By Davis Berlind
The past decade has seen little to no substantive action from the Trade Negotiations Committee (TNC) at the World Trade Organization (WTO). The Doha negotiation round is now dragging into its thirteenth year, and a successful conclusion to negotiations still appears to be a distant pipedream. In the absence of a multi-lateral deal on tariff reduction, protection of trade related intellectual property rights, and the elimination of domestic barriers to trade (specifically with regard to agriculture), the dispute settlement branch of the WTO is taking on an increasingly activist role in the adjudication of international trade disputes. Specifically, the Appellate Body is the new venue of rule making and enforcement at the WTO, and it is effectively using its authority to liberalize global trade between otherwise rigid member nations.

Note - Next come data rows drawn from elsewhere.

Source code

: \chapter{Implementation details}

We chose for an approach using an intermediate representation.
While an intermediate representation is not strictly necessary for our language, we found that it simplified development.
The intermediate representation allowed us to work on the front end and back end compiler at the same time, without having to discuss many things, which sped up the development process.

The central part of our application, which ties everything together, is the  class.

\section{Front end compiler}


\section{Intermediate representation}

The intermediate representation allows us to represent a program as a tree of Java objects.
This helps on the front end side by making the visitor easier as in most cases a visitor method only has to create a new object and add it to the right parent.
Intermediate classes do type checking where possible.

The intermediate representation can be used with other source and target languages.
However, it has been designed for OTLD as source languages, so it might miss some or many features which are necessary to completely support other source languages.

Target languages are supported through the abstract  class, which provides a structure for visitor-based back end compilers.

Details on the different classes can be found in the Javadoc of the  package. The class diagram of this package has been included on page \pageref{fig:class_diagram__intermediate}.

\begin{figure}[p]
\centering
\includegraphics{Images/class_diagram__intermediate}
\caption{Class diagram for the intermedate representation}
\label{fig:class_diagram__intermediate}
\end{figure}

The regulatory shift from legislative to judicial intervention that is currently occurring within the WTO can be traced to the increase in WTO membership; in particular, the increasing membership of less developed countries (LDCs). Since the end of the Uruguay round in 1994, LDCs have begun to bundle their trade interests (e.g., elimination of agricultural subsidies in developed nations) and form voting blocs so as to successfully dismantle coercive and unilateral undertakings by the US and EU during multilateral negotiations. The resulting gridlock keeps legislative channels at the WTO locked down, but the stalemate has a second unintended effect: total judicial autonomy.